【 過去の体験をチカラに変えてみる 】
週末土曜日の夜。ネオンも車も少ない三宮を通り過ぎコイン駐車場へ。いつもより空いていて入れやすいパーキングに助かるが、深夜の治安は気になるところである。震災の時もそうだった。この時期によくもまぁそんなことを思いつき(頭の中にある人はいるとしても)実行に移す火事場泥棒のような悪知恵を働かせる輩がいる。罰は当然「堕ちた」人生を歩むことになる。
どこか、今の状況は1995年の神戸の震災と似ている部分もある。皆が苦しい。思いやり助け合う気持ちを持とう。行政が何もしてくれないとか、実行が遅いと誰かを責めるよりここから前に進もう、動き出そう。あの被災体験と比べればと、このウイルス騒動にも役に立つ経験は確かにある。人は、比較のできる辛い体験を他のチカラに変えることだってできる。
ただ家を出る夜、塩屋の暗い外を眺めた時に思った。震災のあの早朝は、街灯も家の光もなく真っ暗で、眼下に見える塩屋のマチ全体が暗い海のようだった。数ヶ月ほどして大阪にやっと行けた時、神戸とは全く違う普通の生活に驚いたものだ。その部分で言えば新型コロナとの明らかな違いは、水や食料に行列をなすことはあの頃よりない(濃厚接触回避の意味もある)が、世界中が何らかの痛みと試練に今もなお立ち向かっているという点であろう。
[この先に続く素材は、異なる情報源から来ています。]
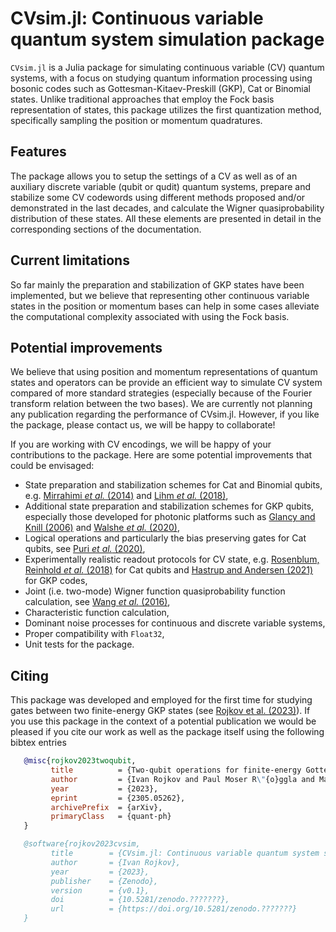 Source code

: # CVsim.jl: Continuous variable quantum system simulation package 

`CVsim.jl` is a Julia package for simulating continuous variable (CV) quantum systems, with a focus on studying quantum information processing using bosonic codes such as Gottesman-Kitaev-Preskill (GKP), Cat or Binomial states. Unlike traditional approaches that employ the Fock basis representation of states, this package utilizes the first quantization method, specifically sampling the position or momentum quadratures.

## Features

The package allows you to setup the settings of a CV as well as of an auxiliary discrete variable (qubit or qudit) quantum systems, prepare and stabilize some CV codewords using different methods proposed and/or demonstrated in the last decades, and calculate the Wigner quasiprobability distribution of these states. All these elements are presented in detail in the corresponding sections of the documentation.

## Current limitations

So far mainly the preparation and stabilization of GKP states have been implemented, but we believe that representing other continuous variable states in the position or momentum bases can help in some cases alleviate the computational complexity associated with using the Fock basis. 

## Potential improvements

We believe that using position and momentum representations of quantum states and operators can be provide an efficient way to simulate CV system compared of more standard strategies (especially because of the Fourier transform relation between the two bases). We are currently not planning any publication regarding the performance of CVsim.jl. However, if you like the package, please contact us, we will be happy to collaborate!

If you are working with CV encodings, we will be happy of your contributions to the package. Here are some potential improvements that could be envisaged:
- State preparation and stabilization schemes for Cat and Binomial qubits, e.g. [Mirrahimi _et al._ (2014)](https://iopscience.iop.org/article/10.1088/1367-2630/16/4/045014) and [Lihm _et al._ (2018)](https://journals.aps.org/pra/abstract/10.1103/PhysRevA.98.012317),
- Additional state preparation and stabilization schemes for GKP qubits, especially those developed for photonic platforms such as [Glancy and Knill (2006)](https://doi.org/10.1103/PhysRevA.73.012325) and [Walshe _et al._ (2020)](https://doi.org/10.1103/PhysRevA.102.062411),
- Logical operations and particularly the bias preserving gates for Cat qubits, see [Puri _et al._ (2020)](https://doi.org/10.1126/sciadv.aay5901),
- Experimentally realistic readout protocols for CV state, e.g. [Rosenblum, Reinhold _et al._ (2018)](https://doi.org/10.1126/science.aat3996) for Cat qubits and [Hastrup and Andersen (2021)](https://doi.org/10.1088/2058-9565/ac070d) for GKP codes,
- Joint (i.e. two-mode) Wigner function quasiprobability function calculation, see [Wang _et al._ (2016)](https://doi.org/10.1126/science.aaf2941),
- Characteristic function calculation,
- Dominant noise processes for continuous and discrete variable systems,
- Proper compatibility with `Float32`,
- Unit tests for the package.

## Citing

This package was developed and employed for the first time for studying gates between two finite-energy GKP states (see [Rojkov et al. (2023)](https://doi.org/10.48550/arXiv.2305.05262)). If you use this package in the context of a potential publication we would be pleased if you cite our work as well as the package itself using the following bibtex entries

```bibtex
   @misc{rojkov2023twoqubit,
         title          = {Two-qubit operations for finite-energy Gottesman-Kitaev-Preskill encodings}, 
         author         = {Ivan Rojkov and Paul Moser R\"{o}ggla and Martin Wagener and Moritz Fontbot\'{e}-Schmidt and Stephan Welte and Jonathan Home and Florentin Reiter},
         year           = {2023},
         eprint         = {2305.05262},
         archivePrefix  = {arXiv},
         primaryClass   = {quant-ph}
   }
```

```bibtex
   @software{rojkov2023cvsim,
         title        = {CVsim.jl: Continuous variable quantum system simulation package}, 
         author       = {Ivan Rojkov},
         year         = {2023},
         publisher    = {Zenodo},
         version      = {v0.1},
         doi          = {10.5281/zenodo.???????},
         url          = {https://doi.org/10.5281/zenodo.???????}
   }
```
緊急事態宣言が出てからのマチの様相は周知の通りで、マスクをしていない人を思わず見てしまう不思議な日常になっている。確かに、今ここで感染を食い止める、そういう動きの中で、致し方ない風景を受け止めるしかない。
僕はと言えば、日曜以外の夜は家のような店(正確には奥のアトリエ)にいる。先日書いた通り、創作活動に勤しんでいるのだ。読書やスケッチ、文章を認めること、新たな企画提案、物思いに耽る…頭の中を浄化させるあらゆることがここで一人ならできる。結構音のいい音響でガンガン流す。軽いトレーニングもする。スポーツや音楽、それらのない日々はストレスでしかない。こんな些細な外出が、僕の「社会を維持する上で必要な生活インフラ」だと思うのだが、その点は政府とは違う見解のようである。
自宅からは車なので、ほぼ誰にも会わないままここに来られること以外に明るい話題と言えば、店がいつも綺麗なことと、空気が澄んでいること、そして、この店にしかできない手段を考える時間があるということだ。
今、Facebookで「神戸の飲食店テイクアウト情報!」というグループのモデレーターに誘われサポート。テイクアウトをやっていなかった店までも掲載が増えている。店主自らという場合もあるが、何より顧客に愛されているコメントや投稿に癒される。管理者が影響力のある人達なのでもう数日で4000人と増えてはいるが、大きくなり過ぎたイベントでも起こるように、最初の趣旨からズレてしまう危険性もはらむのが常だ。まずは衛生面を守りしっかりと理解の上で管理すること。そして、その場でのコメントや応援は前向きに、不平や不満は「違う場で」思いっきり発散してほしいと願う。
この度の政府の発令と共に、都道府県行政ごとの補償の格差が見え始めた。どこかの観光地では家賃半額分を負担するだとか東京ではどうだとか、不満の捌け口は各々の営みの場によって変わってきていて、そのうち暴動が起こるんじゃないか、それを扇動する新たな動きがあったりするんじゃないかという心配も募る。そりゃそうだ。前例のないことには皆不安なのだ。
いつの時代にもそうした動きは起こるものだが、僕はこの状況を負ではなく「新しく何かが生まれる」ということしか捉えていない。まさに今日、店とアトリエを借りている家主側から、大きな損害が出ておりまして家賃の減額も支払い猶予もできませんという報告をされ「少しでも長く、こちらで続けられるよう努力いたします」という皮肉めいた言葉を返すしかなかったのは仕方ない。皆大変だと解ってる。試練だと受け止めて、まずは自分の短いこの歴史の中で重ねてきたことを活用し、表現できる場を探すまでだ。
今日の長く小難しい文章が決意表明である。
このタイミングに実はワクワクしている。